En application du principe de libre circulation des personnes en Europe,la réglementation précise que les places de stationnement réservées aux personnes handicapées sont « librement accessibles » (article 1er-2° du décret n° 2006-1658). Cela signifie, par exemple, que les arceaux qui pouvaient être utilisés pour protéger les places de stationnement et lutter contre l’incivilité de certaines personnes sont interdits. Il en est de même des dispositifs plus modernes qui exigent des personnes handicapées ou à mobilité réduite qu’elles se pré-enregistrent auprès d’une centrale d’appels et donnent le numéro de leur carte de stationnement pour personnes handicapées.
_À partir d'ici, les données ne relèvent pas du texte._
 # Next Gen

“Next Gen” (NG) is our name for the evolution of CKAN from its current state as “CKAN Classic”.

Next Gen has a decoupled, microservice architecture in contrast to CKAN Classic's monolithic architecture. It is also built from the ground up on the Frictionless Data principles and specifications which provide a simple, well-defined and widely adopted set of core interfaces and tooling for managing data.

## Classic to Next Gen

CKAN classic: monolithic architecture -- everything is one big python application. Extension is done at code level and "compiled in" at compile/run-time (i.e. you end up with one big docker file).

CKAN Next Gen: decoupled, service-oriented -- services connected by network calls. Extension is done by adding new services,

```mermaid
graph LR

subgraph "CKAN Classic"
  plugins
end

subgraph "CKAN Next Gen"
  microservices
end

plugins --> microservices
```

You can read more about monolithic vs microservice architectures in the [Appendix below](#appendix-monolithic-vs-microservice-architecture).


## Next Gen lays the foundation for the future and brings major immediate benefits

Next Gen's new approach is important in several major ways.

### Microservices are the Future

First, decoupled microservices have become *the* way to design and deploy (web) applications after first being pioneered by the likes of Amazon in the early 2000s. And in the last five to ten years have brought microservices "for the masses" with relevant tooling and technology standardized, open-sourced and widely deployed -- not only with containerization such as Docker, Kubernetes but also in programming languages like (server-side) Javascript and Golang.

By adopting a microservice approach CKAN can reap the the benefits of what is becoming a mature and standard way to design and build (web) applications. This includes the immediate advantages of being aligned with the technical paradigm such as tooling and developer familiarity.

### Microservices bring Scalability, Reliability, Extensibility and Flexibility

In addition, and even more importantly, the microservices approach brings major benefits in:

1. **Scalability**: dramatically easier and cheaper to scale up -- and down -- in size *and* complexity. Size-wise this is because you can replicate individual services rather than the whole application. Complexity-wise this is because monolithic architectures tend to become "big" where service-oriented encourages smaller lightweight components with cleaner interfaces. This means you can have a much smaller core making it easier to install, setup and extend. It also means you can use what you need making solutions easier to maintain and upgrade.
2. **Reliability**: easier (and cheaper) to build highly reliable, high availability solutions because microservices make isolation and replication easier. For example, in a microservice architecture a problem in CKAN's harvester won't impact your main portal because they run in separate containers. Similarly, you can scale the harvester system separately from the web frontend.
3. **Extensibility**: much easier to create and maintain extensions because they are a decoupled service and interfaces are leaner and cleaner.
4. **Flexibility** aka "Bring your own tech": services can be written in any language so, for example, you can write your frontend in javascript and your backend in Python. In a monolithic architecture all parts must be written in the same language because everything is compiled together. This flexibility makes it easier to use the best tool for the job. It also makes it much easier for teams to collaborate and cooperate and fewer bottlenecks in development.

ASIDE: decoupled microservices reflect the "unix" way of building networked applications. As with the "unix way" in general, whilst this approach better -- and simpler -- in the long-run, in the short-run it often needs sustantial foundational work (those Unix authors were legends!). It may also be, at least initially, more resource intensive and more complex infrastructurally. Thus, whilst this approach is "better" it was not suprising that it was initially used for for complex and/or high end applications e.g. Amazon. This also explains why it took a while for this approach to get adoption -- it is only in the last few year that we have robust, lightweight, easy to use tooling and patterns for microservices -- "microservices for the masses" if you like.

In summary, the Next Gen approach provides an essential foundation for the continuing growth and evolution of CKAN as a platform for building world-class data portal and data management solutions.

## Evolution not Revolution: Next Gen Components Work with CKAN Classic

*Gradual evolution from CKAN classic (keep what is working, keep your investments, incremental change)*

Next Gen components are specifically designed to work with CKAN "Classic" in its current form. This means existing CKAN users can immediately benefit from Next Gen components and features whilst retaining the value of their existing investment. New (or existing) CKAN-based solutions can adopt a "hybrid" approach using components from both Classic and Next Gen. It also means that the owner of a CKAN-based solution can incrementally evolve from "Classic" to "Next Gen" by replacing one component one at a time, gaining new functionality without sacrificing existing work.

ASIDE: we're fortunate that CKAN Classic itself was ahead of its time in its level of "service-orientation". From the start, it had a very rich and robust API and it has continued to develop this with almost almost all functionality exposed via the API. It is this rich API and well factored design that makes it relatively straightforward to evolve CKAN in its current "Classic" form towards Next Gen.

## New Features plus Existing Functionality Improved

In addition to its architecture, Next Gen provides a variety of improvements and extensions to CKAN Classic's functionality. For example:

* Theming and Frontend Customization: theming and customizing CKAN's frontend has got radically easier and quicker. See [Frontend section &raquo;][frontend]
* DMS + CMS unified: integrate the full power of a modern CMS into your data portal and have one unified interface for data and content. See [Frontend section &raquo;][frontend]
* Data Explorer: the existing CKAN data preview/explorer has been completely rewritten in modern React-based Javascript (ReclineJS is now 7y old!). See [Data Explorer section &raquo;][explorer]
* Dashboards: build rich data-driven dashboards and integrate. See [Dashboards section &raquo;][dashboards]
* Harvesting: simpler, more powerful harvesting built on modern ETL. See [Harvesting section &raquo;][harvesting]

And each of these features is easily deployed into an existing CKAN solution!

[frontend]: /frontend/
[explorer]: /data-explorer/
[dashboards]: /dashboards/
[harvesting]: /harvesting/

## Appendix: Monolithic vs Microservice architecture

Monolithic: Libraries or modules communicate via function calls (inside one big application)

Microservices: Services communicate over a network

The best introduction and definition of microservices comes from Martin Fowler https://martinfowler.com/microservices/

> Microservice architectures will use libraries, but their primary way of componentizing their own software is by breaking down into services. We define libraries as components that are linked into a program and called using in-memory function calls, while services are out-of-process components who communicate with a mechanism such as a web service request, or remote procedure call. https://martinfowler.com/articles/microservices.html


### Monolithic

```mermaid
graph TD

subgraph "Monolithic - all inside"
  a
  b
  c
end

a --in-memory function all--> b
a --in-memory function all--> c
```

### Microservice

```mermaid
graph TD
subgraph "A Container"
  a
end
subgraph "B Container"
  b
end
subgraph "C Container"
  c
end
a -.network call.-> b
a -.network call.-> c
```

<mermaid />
Les prescriptions pour les places réservées sont obligatoires pour tous les travaux depuis 2007

Toutes ces prescriptions techniques sont applicables à tous les travaux réalisés sur la voirie depuis le 1er juillet 2007, qu’il s’agisse de « réalisation de voies nouvelles, d’aménagements ou de travaux ayant pour effet de modifier la structure des voies ou d’en changer l’assiette ou de travaux de réaménagement, de réhabilitation ou de réfection des voies, des cheminements existants ou des espaces publics » (article 1erdu décret n° 2006-1657 du 21 décembre 2006).
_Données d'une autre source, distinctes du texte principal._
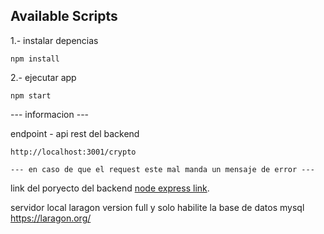 ## Available Scripts

1.- instalar depencias

```
npm install
```


2.- ejecutar app

```nodejs
npm start
```

--- informacion ---

endpoint - api rest del backend 

```
http://localhost:3001/crypto
```

```
--- en caso de que el request este mal manda un mensaje de error ---
```

link del poryecto del backend [node express link](https://github.com/kevinm9/backend-coin).

servidor local laragon version full y solo habilite la base de datos mysql https://laragon.org/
Que faire s’il est impossible de concevoir une place de stationnement aménagée ?

S’il existe des impossibilités techniques pour respecter l’une des prescriptions techniques présentées ci-dessus, il peut être accordé une dérogation aux règles d’accessibilité par l’autorité gestionnaire de la voirie, après avoir consulté la commission consultative départementale de sécurité et d’accessibilité (CCDSA) dans laquelle siègent quatre représentants des personnes handicapées et trois représentants des gestionnaires de voiries et d’espaces publics (article 3 du décret n° 2006-1658 et article 2 de l’arrêté du 15 janvier 2007).

Quant aux places de stationnement réservées dans les parkings des établissements recevant du public, les dérogations ne peuvent concerner que les établissements recevant du public situés dans un cadre bâti existant. Les dérogations sont, dans ce cas, accordées par le préfet après consultation de la CCDSA dans laquelle siègeront, cette fois-ci, quatre représentants des personnes handicapées et trois représentants des gestionnaires et exploitants d’ERP (articles R 111-19-10 et R 111-19-6 du code de la construction et de l’habitation).
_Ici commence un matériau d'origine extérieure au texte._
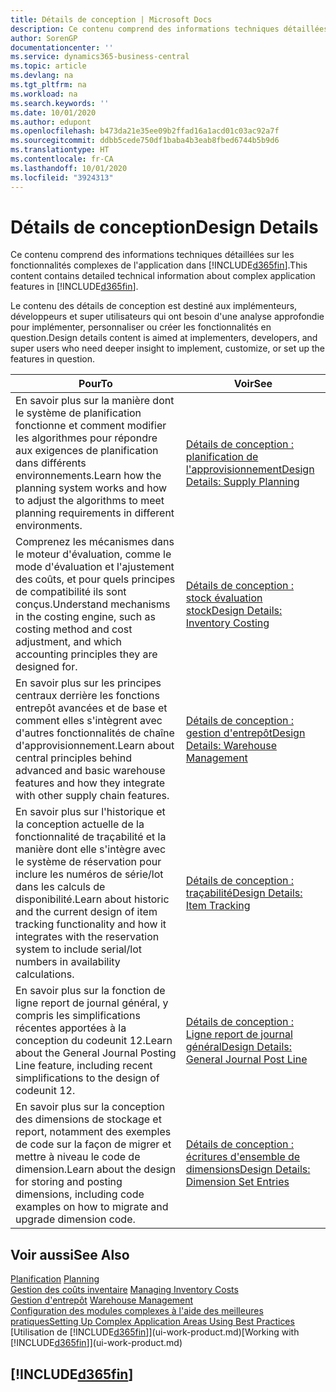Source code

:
 ```yaml
---
title: Détails de conception | Microsoft Docs
description: Ce contenu comprend des informations techniques détaillées sur les fonctionnalités d'application complexes dans Business Central.
author: SorenGP
documentationcenter: ''
ms.service: dynamics365-business-central
ms.topic: article
ms.devlang: na
ms.tgt_pltfrm: na
ms.workload: na
ms.search.keywords: ''
ms.date: 10/01/2020
ms.author: edupont
ms.openlocfilehash: b473da21e35ee09b2ffad16a1acd01c03ac92a7f
ms.sourcegitcommit: ddbb5cede750df1baba4b3eab8fbed6744b5b9d6
ms.translationtype: HT
ms.contentlocale: fr-CA
ms.lasthandoff: 10/01/2020
ms.locfileid: "3924313"
---
```

# <a name="design-details"></a><span data-ttu-id="d4872-103">Détails de conception</span><span class="sxs-lookup"><span data-stu-id="d4872-103">Design Details</span></span>
<span data-ttu-id="d4872-104">Ce contenu comprend des informations techniques détaillées sur les fonctionnalités complexes de l'application dans [!INCLUDE[d365fin](includes/d365fin_md.md)].</span><span class="sxs-lookup"><span data-stu-id="d4872-104">This content contains detailed technical information about complex application features in [!INCLUDE[d365fin](includes/d365fin_md.md)].</span></span>  

 <span data-ttu-id="d4872-105">Le contenu des détails de conception est destiné aux implémenteurs, développeurs et super utilisateurs qui ont besoin d'une analyse approfondie pour implémenter, personnaliser ou créer les fonctionnalités en question.</span><span class="sxs-lookup"><span data-stu-id="d4872-105">Design details content is aimed at implementers, developers, and super users who need deeper insight to implement, customize, or set up the features in question.</span></span>  

|<span data-ttu-id="d4872-106">**Pour**</span><span class="sxs-lookup"><span data-stu-id="d4872-106">**To**</span></span>|<span data-ttu-id="d4872-107">**Voir**</span><span class="sxs-lookup"><span data-stu-id="d4872-107">**See**</span></span>|  
|------------|-------------|  
|<span data-ttu-id="d4872-108">En savoir plus sur la manière dont le système de planification fonctionne et comment modifier les algorithmes pour répondre aux exigences de planification dans différents environnements.</span><span class="sxs-lookup"><span data-stu-id="d4872-108">Learn how the planning system works and how to adjust the algorithms to meet planning requirements in different environments.</span></span>|[<span data-ttu-id="d4872-109">Détails de conception : planification de l'approvisionnement</span><span class="sxs-lookup"><span data-stu-id="d4872-109">Design Details: Supply Planning</span></span>](design-details-supply-planning.md)|  
|<span data-ttu-id="d4872-110">Comprenez les mécanismes dans le moteur d'évaluation, comme le mode d'évaluation et l'ajustement des coûts, et pour quels principes de compatibilité ils sont conçus.</span><span class="sxs-lookup"><span data-stu-id="d4872-110">Understand mechanisms in the costing engine, such as costing method and cost adjustment, and which accounting principles they are designed for.</span></span>|[<span data-ttu-id="d4872-111">Détails de conception : stock évaluation stock</span><span class="sxs-lookup"><span data-stu-id="d4872-111">Design Details: Inventory Costing</span></span>](design-details-inventory-costing.md)|  
|<span data-ttu-id="d4872-112">En savoir plus sur les principes centraux derrière les fonctions entrepôt avancées et de base et comment elles s'intègrent avec d'autres fonctionnalités de chaîne d'approvisionnement.</span><span class="sxs-lookup"><span data-stu-id="d4872-112">Learn about central principles behind advanced and basic warehouse features and how they integrate with other supply chain features.</span></span>|[<span data-ttu-id="d4872-113">Détails de conception : gestion d'entrepôt</span><span class="sxs-lookup"><span data-stu-id="d4872-113">Design Details: Warehouse Management</span></span>](design-details-warehouse-management.md)|  
|<span data-ttu-id="d4872-114">En savoir plus sur l'historique et la conception actuelle de la fonctionnalité de traçabilité et la manière dont elle s'intègre avec le système de réservation pour inclure les numéros de série/lot dans les calculs de disponibilité.</span><span class="sxs-lookup"><span data-stu-id="d4872-114">Learn about historic and the current design of item tracking functionality and how it integrates with the reservation system to include serial/lot numbers in availability calculations.</span></span>|[<span data-ttu-id="d4872-115">Détails de conception : traçabilité</span><span class="sxs-lookup"><span data-stu-id="d4872-115">Design Details: Item Tracking</span></span>](design-details-item-tracking.md)|  
|<span data-ttu-id="d4872-116">En savoir plus sur la fonction de ligne report de journal général, y compris les simplifications récentes apportées à la conception du codeunit 12.</span><span class="sxs-lookup"><span data-stu-id="d4872-116">Learn about the General Journal Posting Line feature, including recent simplifications to the design of codeunit 12.</span></span>|[<span data-ttu-id="d4872-117">Détails de conception : Ligne report de journal général</span><span class="sxs-lookup"><span data-stu-id="d4872-117">Design Details: General Journal Post Line</span></span>](design-details-general-journal-post-line.md)|
|<span data-ttu-id="d4872-118">En savoir plus sur la conception des dimensions de stockage et report, notamment des exemples de code sur la façon de migrer et mettre à niveau le code de dimension.</span><span class="sxs-lookup"><span data-stu-id="d4872-118">Learn about the design for storing and posting dimensions, including code examples on how to migrate and upgrade dimension code.</span></span>|[<span data-ttu-id="d4872-119">Détails de conception : écritures d'ensemble de dimensions</span><span class="sxs-lookup"><span data-stu-id="d4872-119">Design Details: Dimension Set Entries</span></span>](design-details-dimension-set-entries.md)| 

## <a name="see-also"></a><span data-ttu-id="d4872-120">Voir aussi</span><span class="sxs-lookup"><span data-stu-id="d4872-120">See Also</span></span>  
 <span data-ttu-id="d4872-121">[Planification](production-planning.md) </span><span class="sxs-lookup"><span data-stu-id="d4872-121">[Planning](production-planning.md) </span></span>  
 <span data-ttu-id="d4872-122">[Gestion des coûts inventaire](finance-manage-inventory-costs.md) </span><span class="sxs-lookup"><span data-stu-id="d4872-122">[Managing Inventory Costs](finance-manage-inventory-costs.md) </span></span>  
 <span data-ttu-id="d4872-123">[Gestion d'entrepôt](warehouse-manage-warehouse.md) </span><span class="sxs-lookup"><span data-stu-id="d4872-123">[Warehouse Management](warehouse-manage-warehouse.md) </span></span>  
 [<span data-ttu-id="d4872-124">Configuration des modules complexes à l'aide des meilleures pratiques</span><span class="sxs-lookup"><span data-stu-id="d4872-124">Setting Up Complex Application Areas Using Best Practices</span></span>](set-up-complex-application-areas-using-best-practices.md)  
 <span data-ttu-id="d4872-125">[Utilisation de [!INCLUDE[d365fin](includes/d365fin_md.md)]](ui-work-product.md)</span><span class="sxs-lookup"><span data-stu-id="d4872-125">[Working with [!INCLUDE[d365fin](includes/d365fin_md.md)]](ui-work-product.md)</span></span>

 ## [!INCLUDE[d365fin](includes/free_trial_md.md)]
Stationnement et bornes de recharge électrique

Le décret du 12 janvier 2017 encadre le déploiement des infrastructures de recharge des véhicules électriques

Le décret n° 2017-26 du 12 janvier 2017 relatif aux infrastructures de recharge pour véhicules électriques et portant diverses mesures de transposition de la directive 2014/94/UE du Parlement européen et du Conseil du 22 octobre 2014 sur le déploiement d'une infrastructure pour carburants alternatifs est opérationnel.

Le décret uniformise les dispositions relatives aux infrastructures de recharge pour véhicules électriques. Il transpose partiellement la directive 2014/94/UE du Parlement européen et du Conseil du 22 octobre 2014 sur le déploiement d'une infrastructure pour carburants alternatifs.

Et l'accessibilité des places disposant de bornes de recharge électrique ?

Si pour le stationnement en général, la réglementation prévoit la mise en accessibilité des places et un nombre minimal de places accessibles (2 %) du total des places réglementées sur voirie, l'emplacement près d'une borne de recharge ne fait pas l'objet d'une réglementation précise.

On peut penser que s'agissant d'un service rendu sur voirie, l'accessibilité des véhicules des personnes handicapées devrait être assurée pour disposer, dans les mêmes conditions que pour n'importe quel autre usager, de l'accès au service rendu par les IRVE.